The reply shows stupefying ignorance. It treats HEMS as a rival to the ambulance service and talks of equipping GPs to deal with emergencies `in the field', where in these neurosurgical cases you are talking about anaesthetists and highly specialist equipment. According to a study of the `Careflight' project in Britain, in more than a quarter of such cases, no land ambulance could have provided sufficient quantities of electricity or oxygen to allow the patient to be moved, never mind the local GP.

Dangerous for the Air Corps

``What is the hold-up? Is it the general miserly attitude of this government to health care provision; the government reluctance to provide any direct service, when they can alternatively get corporate interests to do the job for them, or is it a more specialist dispute between government departments?

The counter argument to HEMS so far appears to have been put by the Air Corps itself, which at present fills in for an air ambulance service, that is when it is not transporting ministers about the country. Last year, the Air Corps undertook 165 missions conveying the sick and injured. It undertook 310 missions transporting government ministers.

The Air Corps is quite reluctant to see the development of HEMS, but should the government decide to make provision, then the Corps certainly believes it should be under its aegis. But a helicopter equipped to transport Mary Harney to a luncheon engagement is not equipped to collect a person with head or spinal injury, still less a baby with brain damage. The HEMS campaigners have stressed throughout that what is needed is a dedicated service, under the Department of Health, with specially equipped helicopters and staff.
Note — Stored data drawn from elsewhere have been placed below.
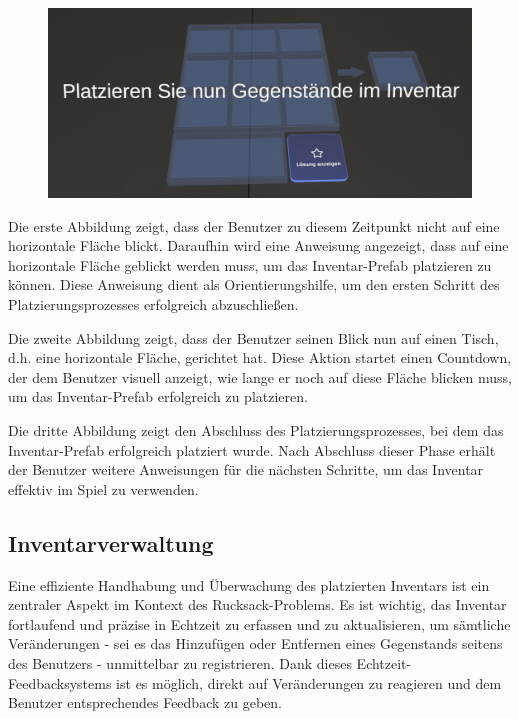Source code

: \begin{figure}[H]
\begin{minipage}[b]{0.30\textwidth}
        \centering
        \includegraphics[width=\textwidth]{images/schrittdrei.png}
        \label{fig:drei}
    \end{minipage}
\end{figure}

Die erste Abbildung zeigt, dass der Benutzer zu diesem Zeitpunkt nicht auf eine horizontale Fläche blickt. Daraufhin wird
eine Anweisung angezeigt, dass auf eine horizontale Fläche geblickt werden muss, um das Inventar-Prefab platzieren zu
können. Diese Anweisung dient als Orientierungshilfe, um den ersten Schritt des Platzierungsprozesses erfolgreich abzuschließen.

Die zweite Abbildung zeigt, dass der Benutzer seinen Blick nun auf einen Tisch, d.h. eine horizontale Fläche, gerichtet hat.
Diese Aktion startet einen Countdown, der dem Benutzer visuell anzeigt, wie lange er noch auf diese Fläche blicken muss,
um das Inventar-Prefab erfolgreich zu platzieren.

Die dritte Abbildung zeigt den Abschluss des Platzierungsprozesses, bei dem das Inventar-Prefab erfolgreich platziert wurde.
Nach Abschluss dieser Phase erhält der Benutzer weitere Anweisungen für die nächsten Schritte, um das Inventar effektiv im
Spiel zu verwenden.

\subsection{Inventarverwaltung}
Eine effiziente Handhabung und Überwachung des platzierten Inventars ist ein zentraler Aspekt im Kontext des Rucksack-Problems.
Es ist wichtig, das Inventar fortlaufend und präzise in Echtzeit zu erfassen und zu aktualisieren, um sämtliche Veränderungen
- sei es das Hinzufügen oder Entfernen eines Gegenstands seitens des Benutzers - unmittelbar zu registrieren. Dank dieses
Echtzeit-Feedbacksystems ist es möglich, direkt auf Veränderungen zu reagieren und dem Benutzer entsprechendes Feedback zu geben.

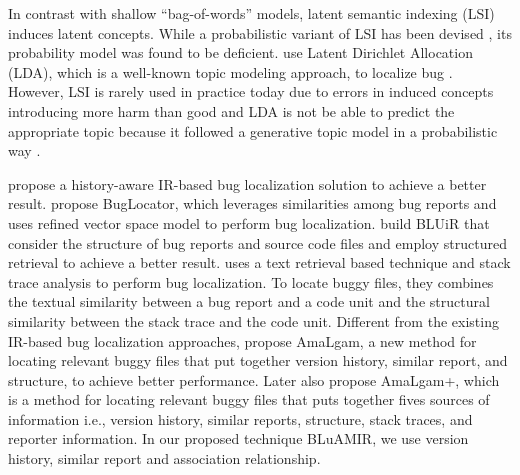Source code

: \documentclass[conference]{IEEEtran}
\begin{document}
In contrast with shallow “bag-of-words” models, latent semantic indexing (LSI) induces latent concepts. While a probabilistic variant of LSI has been devised \cite{Hofmann}, its probability model was found to be deficient.
\citet{Lukins2} use Latent Dirichlet Allocation (LDA), which is a well-known topic modeling approach, to localize bug \cite{Lukins2}.
However, LSI is rarely used in practice today due to errors in induced concepts introducing more harm than good \cite{Hofmann} and LDA is not be able to predict the appropriate topic because it followed a generative topic model in a probabilistic way \cite{Lukins}.

\citet{Sisman} propose a history-aware IR-based bug localization solution to achieve a better
result. \citet{Jian} propose BugLocator, which leverages similarities among bug reports and uses refined vector space model to perform bug localization. \citet{Saha} build BLUiR that consider the structure of bug reports and source code files and employ structured retrieval to achieve a better result. \citet{Moreno} uses a text retrieval based technique and stack trace analysis to perform bug localization. To locate buggy files, they combines the textual similarity between a bug report and a code unit and the structural similarity between the stack trace and the code unit. Different from the existing IR-based bug localization approaches, \citet{Wang} propose AmaLgam, a new method for locating relevant buggy files that put together version history, similar report, and structure, to achieve better performance. Later \cite{Wang2} also propose AmaLgam+, which is a method for locating relevant buggy files that puts together fives sources of information i.e., version history, similar reports, structure, stack traces, and reporter information.
In our proposed technique BLuAMIR, we use version history, similar report and association relationship.
\end{document}
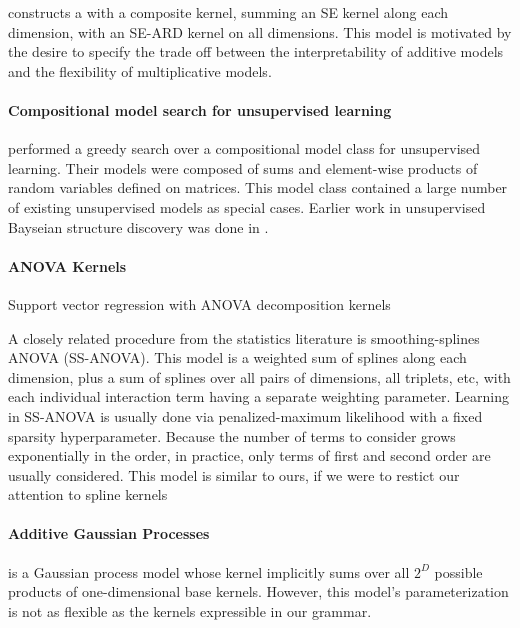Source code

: \documentclass[twoside]{article}
\begin{document}
\cite{plate1999accuracy} constructs a \gp{} with a composite kernel, summing an SE kernel along each dimension, with an SE-ARD kernel on all dimensions.  This model is motivated by the desire to specify the trade off between the interpretability of additive models and the flexibility of multiplicative models.

\paragraph{Compositional model search for unsupervised learning} \cite{grosse2012exploiting} performed a greedy search over a compositional model class for unsupervised learning.  Their models were composed of sums and element-wise products of random variables defined on matrices.  This model class contained a large number of existing unsupervised models as special cases.  Earlier work in unsupervised Bayseian structure discovery was done in \cite{kemp2008discovery}.

\paragraph{ANOVA Kernels}

Support vector regression with ANOVA decomposition kernels \cite{stitson1999support}

A closely related procedure from the statistics literature is smoothing-splines ANOVA (SS-ANOVA)\cite{wahba1990spline, gu2002smoothing}.
This model is a weighted sum of splines along each dimension, plus a sum of splines over all pairs of dimensions, all triplets, etc, with each individual interaction term having a separate weighting parameter.
Learning in SS-ANOVA is usually done via penalized-maximum likelihood with a fixed sparsity hyperparameter.
Because the number of terms to consider grows exponentially in the order, in practice, only terms of first and second order are usually considered.  This model is similar to ours, if we were to restict our attention to spline kernels

\paragraph{Additive Gaussian Processes} \cite{duvenaud2011additive11} is a Gaussian process model whose kernel implicitly sums over all $2^D$ possible products of one-dimensional base kernels.  
However, this model's parameterization is not as flexible as the kernels expressible in our grammar.
\end{document}
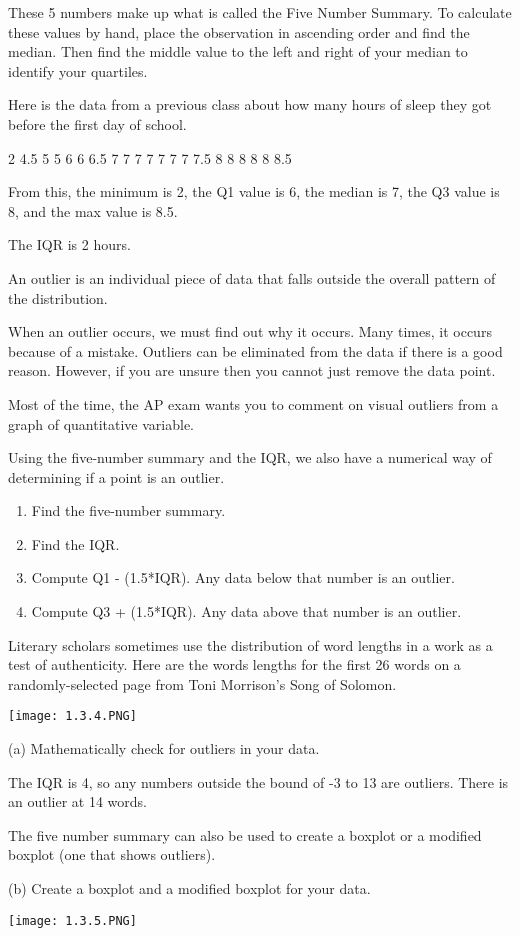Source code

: \documentclass[../stats.tex]{subfiles}
\begin{document}
These 5 numbers make up what is called the Five Number Summary. To calculate these values by hand, place the observation in ascending order and find the median. Then find the middle value to the left and right of your median to identify your quartiles.

\begin{example}
    Here is the data from a previous class about how many hours of sleep they got before the first day of school.
    \begin{center}
        2 4.5 5 5 6 6 6.5 7 7 7 7 7 7 7 7.5 8 8 8 8 8 8.5
    \end{center}

    From this, the minimum is 2, the Q1 value is 6, the median is 7, the Q3 value is 8, and the max value is 8.5.

    The IQR is 2 hours.
\end{example}

An outlier is an individual piece of data that falls outside the overall pattern of the distribution.

When an outlier occurs, we must find out why it occurs. Many times, it occurs because of a mistake. Outliers can be eliminated from the data if there is a good reason. However, if you are unsure then you cannot just remove the data point.

Most of the time, the AP exam wants you to comment on visual outliers from a graph of quantitative variable.

Using the five-number summary and the IQR, we also have a numerical way of determining if a point is an outlier.
\begin{enumerate}
    \item Find the five-number summary.
    \item Find the IQR.
    \item Compute Q1 - (1.5*IQR). Any data below that number is an outlier.
    \item Compute Q3 + (1.5*IQR). Any data above that number is an outlier.
\end{enumerate}

\begin{example}
    Literary scholars sometimes use the distribution of word lengths in a work as a test of authenticity. Here are the words lengths for the first 26 words on a randomly-selected page from Toni Morrison's Song of Solomon.
    \begin{center}
        \texttt{[image: 1.3.4.PNG]}
    \end{center}

    (a) Mathematically check for outliers in your data.

    The IQR is 4, so any numbers outside the bound of -3 to 13 are outliers. There is an outlier at 14 words.

    The five number summary can also be used to create a boxplot or a modified boxplot (one that shows outliers).

    (b) Create a boxplot and a modified boxplot for your data.
    \begin{center}
        \texttt{[image: 1.3.5.PNG]}
    \end{center}
\end{example}
\end{document}
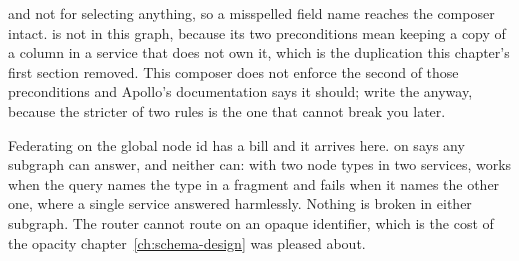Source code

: \begin{chaptersummary}
        and not for selecting anything, so a misspelled field name reaches the
        composer intact.  is not in this graph, because its two
        preconditions mean keeping a copy of a column in a service that does
        not own it, which is the duplication this chapter's first section
        removed. This composer does not enforce the second of those
        preconditions and Apollo's documentation says it should; write the
         anyway, because the stricter of two rules is the one
        that cannot break you later.
  \item Federating on the global node id has a bill and it arrives here.
         on  says any subgraph can answer, and
        neither can: with two node types in two services, 
        works when the query names the type in a fragment and fails when it
        names the other one, where a single service answered harmlessly.
        Nothing is broken in either subgraph. The router cannot route on an
        opaque identifier, which is the cost of the opacity
        chapter~\ref{ch:schema-design} was pleased about.
\end{chaptersummary}
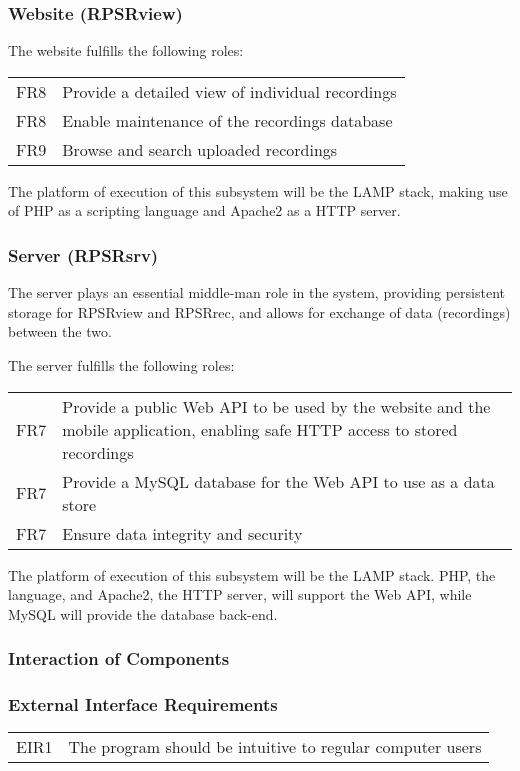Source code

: \subsubsection{Website (RPSRview)}
    The website fulfills the following roles:\\    
    	\begin{tabular}{r | p{15cm}}
        	FR8 & Provide a detailed view of individual recordings \\
        	FR8 & Enable maintenance of the recordings database \\
    		FR9 & Browse and search uploaded recordings \\
        \end{tabular}
    The platform of execution of this subsystem will be the LAMP stack, making use of PHP as a scripting language and Apache2 as a HTTP server.
        
\subsubsection{Server (RPSRsrv)}
    The server plays an essential middle-man role in the system, providing persistent storage for RPSRview and RPSRrec,
    and allows for exchange of data (recordings) between the two. 

    The server fulfills the following roles:\\
    \begin{tabular}{r | p{15cm}}
        FR7 & Provide a public Web API to be used by the website and the mobile application, enabling safe HTTP access to stored recordings \\
        FR7 & Provide a MySQL database for the Web API to use as a data store \\
        FR7 & Ensure data integrity and security \\
	\end{tabular}
    The platform of execution of this subsystem will be the LAMP stack. PHP, the language, and Apache2, the HTTP server, will support the Web API, while MySQL will provide the database back-end.

\subsubsection{Interaction of Components}
	

\subsubsection{External Interface Requirements}
	\begin{tabular}{r | p{15cm}}
		EIR1 & The program should be intuitive to regular computer users \\
	\end{tabular}

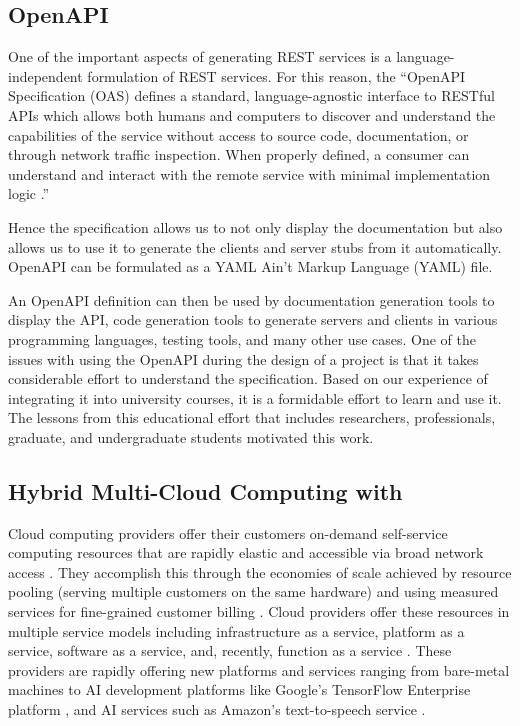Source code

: \subsection{OpenAPI}

One of the important aspects of generating REST services is a language-independent formulation of REST services. For this reason, the ``OpenAPI Specification (OAS) defines a standard, language-agnostic interface to RESTful APIs which allows both humans and computers to discover and understand the capabilities of the service without access to source code, documentation, or through network traffic inspection. When properly defined, a consumer can understand and interact with the remote service with minimal implementation logic \cite{openapi}.''

Hence the specification allows us to not only display the documentation but also allows us to use it to generate the clients and server stubs from it automatically. OpenAPI can be formulated as a YAML Ain't Markup Language (YAML) \cite{www-yaml} file. 

An OpenAPI definition can then be used by documentation generation tools to display the API, code generation tools to generate servers and clients in various programming languages, testing tools, and many other use cases. One of the issues with using the OpenAPI during the design of a project is that it takes considerable effort to understand the specification. Based on our experience of integrating it into university courses, it is a formidable effort to learn and use it. The lessons from this educational effort that includes researchers, professionals, graduate, and undergraduate students motivated this work.

\subsection{Hybrid Multi-Cloud Computing with \Cloudmesh}\label{cloudmesh}

Cloud computing providers offer their customers on-demand self-service
computing resources that are rapidly elastic and accessible via broad
network access .
They accomplish this through the economies of scale achieved by resource
pooling (serving multiple customers on the same hardware) and using
measured services for fine-grained customer billing \cite{nist-cloud-standard}.
Cloud providers offer these resources in multiple service models
including infrastructure as a service, platform as a service, software
as a service, and, recently, function as a service
\cite{nist-cloud-standard}.
These providers are rapidly offering new platforms and services ranging
from bare-metal machines to AI development platforms like Google's
TensorFlow Enterprise platform \cite{www-tensorflow-enterprise}, and AI services
such as Amazon's text-to-speech service \cite{amazon-polly}.

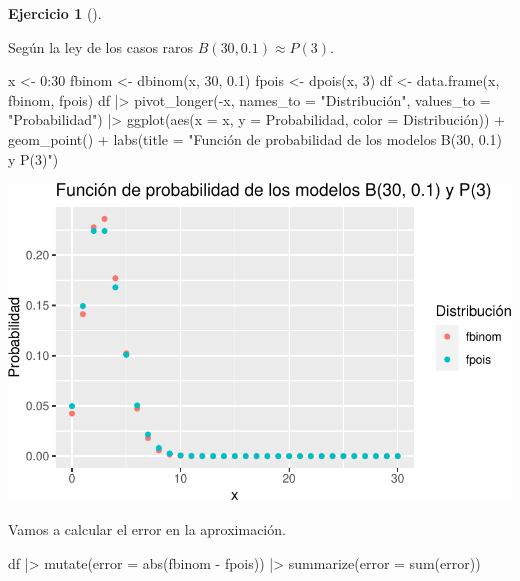 \documentclass[
  a4paper,
]{scrreport}
\newenvironment{Shaded}{\begin{snugshade}}{\end{snugshade}}
\newcommand{\AttributeTok}[1]{\textcolor[rgb]{0.40,0.45,0.13}{#1}}
\newcommand{\DecValTok}[1]{\textcolor[rgb]{0.68,0.00,0.00}{#1}}
\newcommand{\FloatTok}[1]{\textcolor[rgb]{0.68,0.00,0.00}{#1}}
\newcommand{\FunctionTok}[1]{\textcolor[rgb]{0.28,0.35,0.67}{#1}}
\newcommand{\NormalTok}[1]{\textcolor[rgb]{0.00,0.23,0.31}{#1}}
\newcommand{\OtherTok}[1]{\textcolor[rgb]{0.00,0.23,0.31}{#1}}
\newcommand{\SpecialCharTok}[1]{\textcolor[rgb]{0.37,0.37,0.37}{#1}}
\newcommand{\StringTok}[1]{\textcolor[rgb]{0.13,0.47,0.30}{#1}}
\theoremstyle{definition}
\newtheorem{exercise}{Ejercicio}[chapter]
\theoremstyle{remark}
\begin{document}
\begin{exercise}[]
\begin{enumerate}
\begin{tcolorbox}
  Según la ley de los casos raros \(B(30, 0.1) \approx P(3)\).

\begin{Shaded}
\begin{Highlighting}[]
\NormalTok{x }\OtherTok{\textless{}{-}} \DecValTok{0}\SpecialCharTok{:}\DecValTok{30}
\NormalTok{fbinom }\OtherTok{\textless{}{-}} \FunctionTok{dbinom}\NormalTok{(x, }\DecValTok{30}\NormalTok{, }\FloatTok{0.1}\NormalTok{)}
\NormalTok{fpois }\OtherTok{\textless{}{-}} \FunctionTok{dpois}\NormalTok{(x, }\DecValTok{3}\NormalTok{)}
\NormalTok{df }\OtherTok{\textless{}{-}} \FunctionTok{data.frame}\NormalTok{(x, fbinom, fpois)}
\NormalTok{df  }\SpecialCharTok{|\textgreater{}} 
    \FunctionTok{pivot\_longer}\NormalTok{(}\SpecialCharTok{{-}}\NormalTok{x, }\AttributeTok{names\_to =} \StringTok{"Distribución"}\NormalTok{, }\AttributeTok{values\_to =} \StringTok{"Probabilidad"}\NormalTok{)  }\SpecialCharTok{|\textgreater{}} 
    \FunctionTok{ggplot}\NormalTok{(}\FunctionTok{aes}\NormalTok{(}\AttributeTok{x =}\NormalTok{ x, }\AttributeTok{y =}\NormalTok{ Probabilidad, }\AttributeTok{color =}\NormalTok{ Distribución)) }\SpecialCharTok{+} 
    \FunctionTok{geom\_point}\NormalTok{() }\SpecialCharTok{+}
    \FunctionTok{labs}\NormalTok{(}\AttributeTok{title =} \StringTok{"Función de probabilidad de los modelos B(30, 0.1) y P(3)"}\NormalTok{)}
\end{Highlighting}
\end{Shaded}

  \includegraphics{06-distribuciones-probabilidad_files/figure-pdf/unnamed-chunk-16-1.pdf}

  Vamos a calcular el error en la aproximación.

\begin{Shaded}
\begin{Highlighting}[]
\NormalTok{df  }\SpecialCharTok{|\textgreater{}} 
    \FunctionTok{mutate}\NormalTok{(}\AttributeTok{error =} \FunctionTok{abs}\NormalTok{(fbinom }\SpecialCharTok{{-}}\NormalTok{ fpois))  }\SpecialCharTok{|\textgreater{}} 
    \FunctionTok{summarize}\NormalTok{(}\AttributeTok{error =} \FunctionTok{sum}\NormalTok{(error))}
\end{Highlighting}
\end{Shaded}


\end{tcolorbox}
\end{enumerate}
\end{exercise}
\end{document}
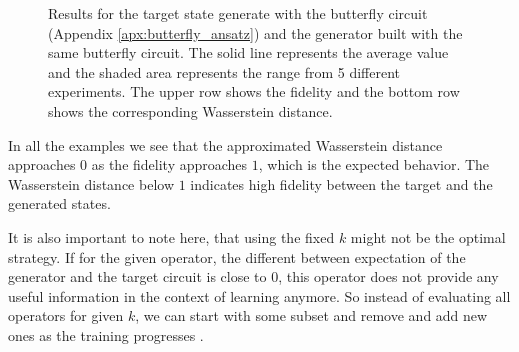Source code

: \begin{figure}[htbp!]
  \caption{Results for the target state generate with the butterfly circuit
    (Appendix \ref{apx:butterfly_ansatz}) and the generator built with the same 
    butterfly circuit.
    The solid line represents the average value and the shaded area
    represents the range from 5 different experiments. The upper row shows the
    fidelity and the bottom row shows the corresponding Wasserstein distance.}
  \label{fig:wqgans_res_butterfly_same}
\end{figure}


In all the examples we see that the approximated Wasserstein distance approaches $0$
as the fidelity approaches $1$, which is the expected behavior. The Wasserstein
distance below $1$ indicates high fidelity between the target and the generated
states.

It is also important to note here, that using the fixed $k$ might not be the optimal
strategy. If for the given operator, the different between expectation of the
generator and the target circuit is close to $0$, this operator does not
provide any useful information in the context of learning anymore. So instead of
evaluating all operators for given $k$, we can start with some subset and
remove and add new ones as the training progresses \cite{kiani2021quantum}. 
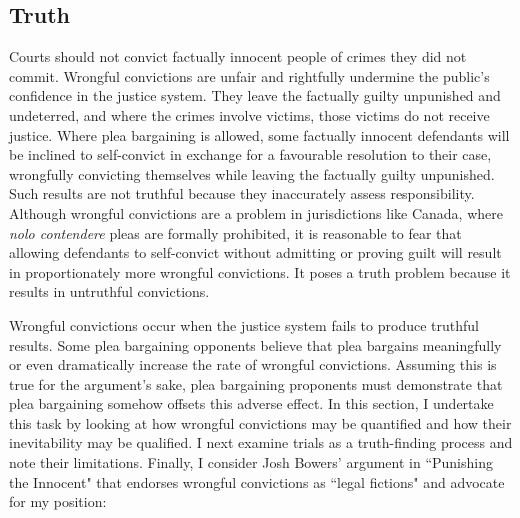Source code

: \subsection{Truth}

Courts should not convict factually innocent people of crimes they did not commit. Wrongful convictions are unfair and rightfully undermine the public's confidence in the justice system. They leave the factually guilty unpunished and undeterred, and where the crimes involve victims, those victims do not receive justice. Where plea bargaining is allowed, some factually innocent defendants will be inclined to self-convict in exchange for a favourable resolution to their case, wrongfully convicting themselves while leaving the factually guilty unpunished. Such results are not truthful because they inaccurately assess responsibility. Although wrongful convictions are a problem in jurisdictions like Canada, where \textit{nolo contendere} pleas are formally prohibited, it is reasonable to fear that allowing defendants to self-convict without admitting or proving guilt will result in proportionately more wrongful convictions. It poses a truth problem because it results in untruthful convictions.

Wrongful convictions occur when the justice system fails to produce truthful results. Some plea bargaining opponents believe that plea bargains meaningfully or even dramatically increase the rate of wrongful convictions. Assuming this is true for the argument's sake, plea bargaining proponents must demonstrate that plea bargaining somehow offsets this adverse effect. In this section, I undertake this task by looking at how wrongful convictions may be quantified and how their inevitability may be qualified. I next examine trials as a truth-finding process and note their limitations. Finally, I consider Josh Bowers' argument in ``Punishing the Innocent" that endorses wrongful convictions as ``legal fictions" and advocate for my position:

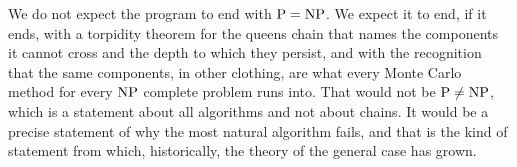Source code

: We do not expect the program to end with $\Pc = \NP$. We expect it to end, if it ends, with a torpidity theorem for the queens chain that names the components it cannot cross and the depth to which they persist, and with the recognition that the same components, in other clothing, are what every Monte Carlo method for every $\NP$ complete problem runs into. That would not be $\Pc \neq \NP$, which is a statement about all algorithms and not about chains. It would be a precise statement of why the most natural algorithm fails, and that is the kind of statement from which, historically, the theory of the general case has grown.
A spokesperson for the Air Corps explained how ``most such injuries as spinal or head injuries happened between 1am and 4am, often on roads, where very often drink was involved.'' He argued that ``landing out to the most desolate spots in the far West to collect injured parties where drink was involved, is a dangerous pursuit''.

Cabn he be serious? Too dangerous for the Air Corps, which undertakes, to its credit, the most dangerous of air sea rescue operations?

Dedicated service for Gardaí

``Fine Gael's Nora Owen, when she was Minister for Justice, saw fit to allocate a second dedicated helicopter to the Gardaí in `the fight against crime'. ``Surely,'' said Dr Cowley, in his submission to the minister, ``saving lives and preventing a life of disability for young west of Ireland victims of road traffic accidents matters as much as catching criminals''.

Cowley is hopeful that a meeting he intends to hold with Six-County health minister Bairbre de Brún in Belfast may break the log jam and help to encourage what in its very essence is a 32-county scheme for the betterment of all the people of Ireland.